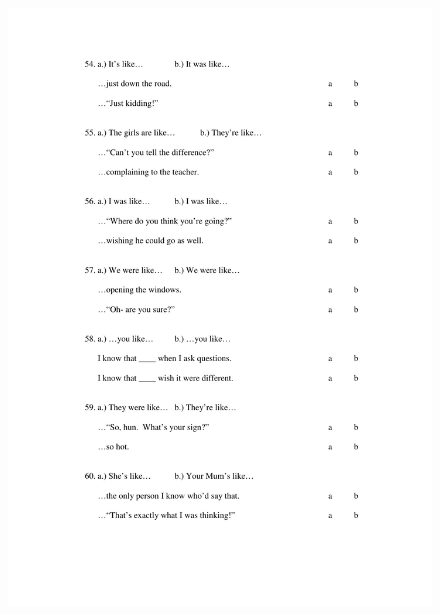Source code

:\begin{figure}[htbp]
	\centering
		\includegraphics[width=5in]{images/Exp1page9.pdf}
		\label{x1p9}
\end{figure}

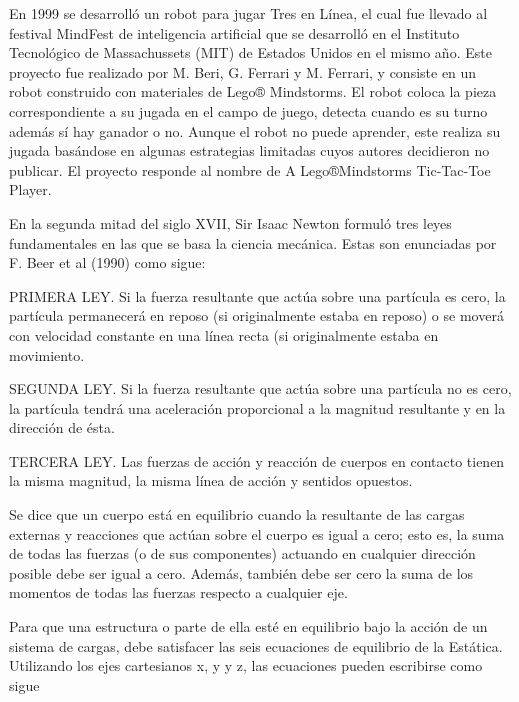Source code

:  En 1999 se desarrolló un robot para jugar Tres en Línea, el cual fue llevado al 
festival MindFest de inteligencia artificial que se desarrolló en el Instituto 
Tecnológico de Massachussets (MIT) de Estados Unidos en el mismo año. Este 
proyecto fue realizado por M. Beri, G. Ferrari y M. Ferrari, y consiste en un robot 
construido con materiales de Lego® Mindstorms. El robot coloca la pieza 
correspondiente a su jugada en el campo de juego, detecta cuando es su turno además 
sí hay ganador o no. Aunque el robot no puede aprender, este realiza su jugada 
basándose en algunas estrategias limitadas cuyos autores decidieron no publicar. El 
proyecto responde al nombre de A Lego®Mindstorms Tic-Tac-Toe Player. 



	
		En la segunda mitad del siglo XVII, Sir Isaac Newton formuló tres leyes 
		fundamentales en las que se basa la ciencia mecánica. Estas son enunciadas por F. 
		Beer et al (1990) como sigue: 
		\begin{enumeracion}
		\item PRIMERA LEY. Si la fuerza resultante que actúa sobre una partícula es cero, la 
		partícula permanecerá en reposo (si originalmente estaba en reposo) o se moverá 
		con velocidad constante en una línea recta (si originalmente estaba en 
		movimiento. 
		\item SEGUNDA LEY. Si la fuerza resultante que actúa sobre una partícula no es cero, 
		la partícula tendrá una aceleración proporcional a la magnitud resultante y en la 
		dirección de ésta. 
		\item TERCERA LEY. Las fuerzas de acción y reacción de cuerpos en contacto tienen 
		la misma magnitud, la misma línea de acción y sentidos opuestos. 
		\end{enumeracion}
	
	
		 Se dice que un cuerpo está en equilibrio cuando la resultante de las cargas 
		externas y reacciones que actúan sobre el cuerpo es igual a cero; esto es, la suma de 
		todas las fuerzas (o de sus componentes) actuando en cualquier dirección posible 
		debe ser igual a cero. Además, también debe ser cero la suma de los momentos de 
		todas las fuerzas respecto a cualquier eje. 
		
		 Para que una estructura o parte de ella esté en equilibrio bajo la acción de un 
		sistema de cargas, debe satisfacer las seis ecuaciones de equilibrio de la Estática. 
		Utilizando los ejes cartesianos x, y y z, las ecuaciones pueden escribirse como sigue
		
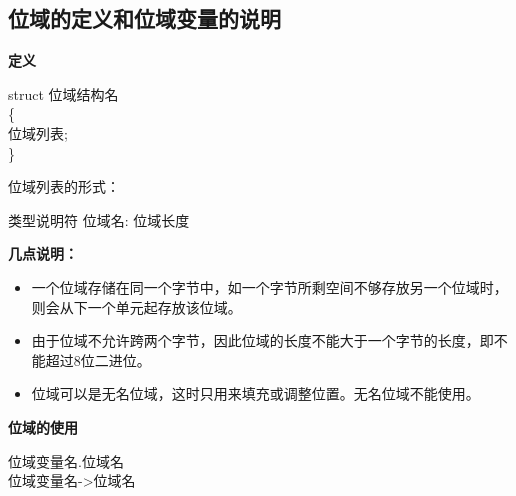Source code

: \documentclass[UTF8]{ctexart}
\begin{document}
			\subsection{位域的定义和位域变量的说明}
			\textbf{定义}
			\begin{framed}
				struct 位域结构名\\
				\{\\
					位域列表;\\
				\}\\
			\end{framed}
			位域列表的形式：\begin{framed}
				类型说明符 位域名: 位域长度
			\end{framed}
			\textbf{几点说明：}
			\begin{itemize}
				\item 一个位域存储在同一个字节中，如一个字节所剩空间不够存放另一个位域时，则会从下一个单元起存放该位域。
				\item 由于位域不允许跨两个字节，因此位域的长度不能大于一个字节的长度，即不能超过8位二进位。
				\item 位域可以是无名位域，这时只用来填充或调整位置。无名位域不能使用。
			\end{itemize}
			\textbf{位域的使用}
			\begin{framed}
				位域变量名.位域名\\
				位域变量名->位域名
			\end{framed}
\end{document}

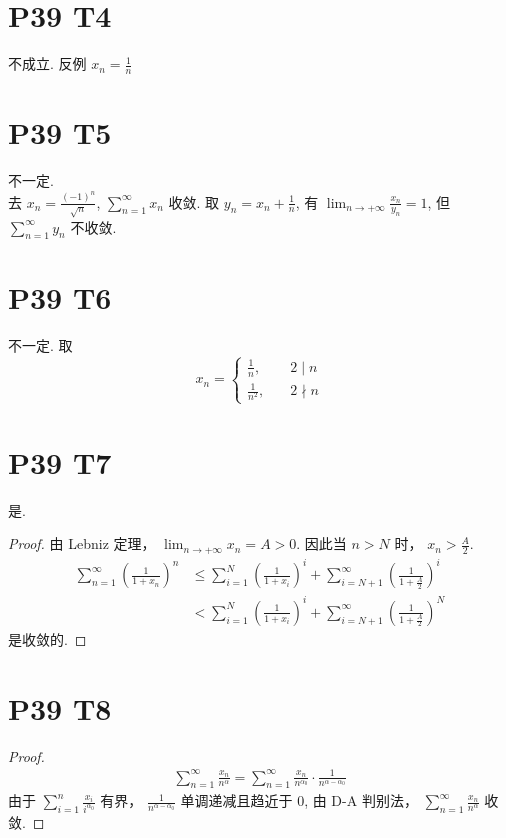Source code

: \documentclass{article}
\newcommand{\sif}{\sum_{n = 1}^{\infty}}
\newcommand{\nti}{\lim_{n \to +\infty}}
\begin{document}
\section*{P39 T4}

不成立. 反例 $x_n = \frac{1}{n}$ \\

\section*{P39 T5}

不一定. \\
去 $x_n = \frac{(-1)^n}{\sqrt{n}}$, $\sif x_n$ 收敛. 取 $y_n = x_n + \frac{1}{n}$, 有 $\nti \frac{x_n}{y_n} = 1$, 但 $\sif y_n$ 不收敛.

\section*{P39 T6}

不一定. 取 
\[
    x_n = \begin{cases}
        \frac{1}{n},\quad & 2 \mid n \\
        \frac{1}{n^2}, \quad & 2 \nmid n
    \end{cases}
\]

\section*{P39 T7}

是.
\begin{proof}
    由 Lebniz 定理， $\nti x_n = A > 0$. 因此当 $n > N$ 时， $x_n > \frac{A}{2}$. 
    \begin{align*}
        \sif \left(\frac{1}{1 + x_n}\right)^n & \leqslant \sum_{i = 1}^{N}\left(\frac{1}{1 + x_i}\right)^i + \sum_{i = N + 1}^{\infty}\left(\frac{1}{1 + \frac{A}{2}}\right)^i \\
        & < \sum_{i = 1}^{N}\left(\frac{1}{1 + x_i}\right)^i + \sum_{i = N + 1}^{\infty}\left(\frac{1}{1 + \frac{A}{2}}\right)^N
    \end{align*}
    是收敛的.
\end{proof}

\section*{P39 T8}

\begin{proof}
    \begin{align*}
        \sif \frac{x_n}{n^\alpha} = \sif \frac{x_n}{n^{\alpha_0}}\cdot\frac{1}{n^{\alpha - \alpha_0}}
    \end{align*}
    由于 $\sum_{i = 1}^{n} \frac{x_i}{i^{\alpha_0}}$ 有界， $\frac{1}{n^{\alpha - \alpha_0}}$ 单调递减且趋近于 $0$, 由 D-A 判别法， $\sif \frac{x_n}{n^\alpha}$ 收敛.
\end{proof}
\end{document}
________________
Omit all pictures while transcribing the entries verbatim.

> _WRITTEN ANSWER_:
Source code

:\begin{figure}[htbp]
	\centering
		\includegraphics[width=5in]{images/Exp1page9.pdf}
		\label{x1p9}
\end{figure}

Source code

:  En 1999 se desarrolló un robot para jugar Tres en Línea, el cual fue llevado al 
festival MindFest de inteligencia artificial que se desarrolló en el Instituto 
Tecnológico de Massachussets (MIT) de Estados Unidos en el mismo año. Este 
proyecto fue realizado por M. Beri, G. Ferrari y M. Ferrari, y consiste en un robot 
construido con materiales de Lego® Mindstorms. El robot coloca la pieza 
correspondiente a su jugada en el campo de juego, detecta cuando es su turno además 
sí hay ganador o no. Aunque el robot no puede aprender, este realiza su jugada 
basándose en algunas estrategias limitadas cuyos autores decidieron no publicar. El 
proyecto responde al nombre de A Lego®Mindstorms Tic-Tac-Toe Player. 



	
		En la segunda mitad del siglo XVII, Sir Isaac Newton formuló tres leyes 
		fundamentales en las que se basa la ciencia mecánica. Estas son enunciadas por F. 
		Beer et al (1990) como sigue: 
		\begin{enumeracion}
		\item PRIMERA LEY. Si la fuerza resultante que actúa sobre una partícula es cero, la 
		partícula permanecerá en reposo (si originalmente estaba en reposo) o se moverá 
		con velocidad constante en una línea recta (si originalmente estaba en 
		movimiento. 
		\item SEGUNDA LEY. Si la fuerza resultante que actúa sobre una partícula no es cero, 
		la partícula tendrá una aceleración proporcional a la magnitud resultante y en la 
		dirección de ésta. 
		\item TERCERA LEY. Las fuerzas de acción y reacción de cuerpos en contacto tienen 
		la misma magnitud, la misma línea de acción y sentidos opuestos. 
		\end{enumeracion}
	
	
		 Se dice que un cuerpo está en equilibrio cuando la resultante de las cargas 
		externas y reacciones que actúan sobre el cuerpo es igual a cero; esto es, la suma de 
		todas las fuerzas (o de sus componentes) actuando en cualquier dirección posible 
		debe ser igual a cero. Además, también debe ser cero la suma de los momentos de 
		todas las fuerzas respecto a cualquier eje. 
		
		 Para que una estructura o parte de ella esté en equilibrio bajo la acción de un 
		sistema de cargas, debe satisfacer las seis ecuaciones de equilibrio de la Estática. 
		Utilizando los ejes cartesianos x, y y z, las ecuaciones pueden escribirse como sigue
		
Source code

: \documentclass[UTF8]{ctexart}
\begin{document}
			\subsection{位域的定义和位域变量的说明}
			\textbf{定义}
			\begin{framed}
				struct 位域结构名\\
				\{\\
					位域列表;\\
				\}\\
			\end{framed}
			位域列表的形式：\begin{framed}
				类型说明符 位域名: 位域长度
			\end{framed}
			\textbf{几点说明：}
			\begin{itemize}
				\item 一个位域存储在同一个字节中，如一个字节所剩空间不够存放另一个位域时，则会从下一个单元起存放该位域。
				\item 由于位域不允许跨两个字节，因此位域的长度不能大于一个字节的长度，即不能超过8位二进位。
				\item 位域可以是无名位域，这时只用来填充或调整位置。无名位域不能使用。
			\end{itemize}
			\textbf{位域的使用}
			\begin{framed}
				位域变量名.位域名\\
				位域变量名->位域名
			\end{framed}
\end{document}

Source code

: \documentclass{article}
\newcommand{\sif}{\sum_{n = 1}^{\infty}}
\newcommand{\nti}{\lim_{n \to +\infty}}
\begin{document}
\section*{P39 T4}

不成立. 反例 $x_n = \frac{1}{n}$ \\

\section*{P39 T5}

不一定. \\
去 $x_n = \frac{(-1)^n}{\sqrt{n}}$, $\sif x_n$ 收敛. 取 $y_n = x_n + \frac{1}{n}$, 有 $\nti \frac{x_n}{y_n} = 1$, 但 $\sif y_n$ 不收敛.

\section*{P39 T6}

不一定. 取 
\[
    x_n = \begin{cases}
        \frac{1}{n},\quad & 2 \mid n \\
        \frac{1}{n^2}, \quad & 2 \nmid n
    \end{cases}
\]

\section*{P39 T7}

是.
\begin{proof}
    由 Lebniz 定理， $\nti x_n = A > 0$. 因此当 $n > N$ 时， $x_n > \frac{A}{2}$. 
    \begin{align*}
        \sif \left(\frac{1}{1 + x_n}\right)^n & \leqslant \sum_{i = 1}^{N}\left(\frac{1}{1 + x_i}\right)^i + \sum_{i = N + 1}^{\infty}\left(\frac{1}{1 + \frac{A}{2}}\right)^i \\
        & < \sum_{i = 1}^{N}\left(\frac{1}{1 + x_i}\right)^i + \sum_{i = N + 1}^{\infty}\left(\frac{1}{1 + \frac{A}{2}}\right)^N
    \end{align*}
    是收敛的.
\end{proof}

\section*{P39 T8}

\begin{proof}
    \begin{align*}
        \sif \frac{x_n}{n^\alpha} = \sif \frac{x_n}{n^{\alpha_0}}\cdot\frac{1}{n^{\alpha - \alpha_0}}
    \end{align*}
    由于 $\sum_{i = 1}^{n} \frac{x_i}{i^{\alpha_0}}$ 有界， $\frac{1}{n^{\alpha - \alpha_0}}$ 单调递减且趋近于 $0$, 由 D-A 判别法， $\sif \frac{x_n}{n^\alpha}$ 收敛.
\end{proof}
\end{document}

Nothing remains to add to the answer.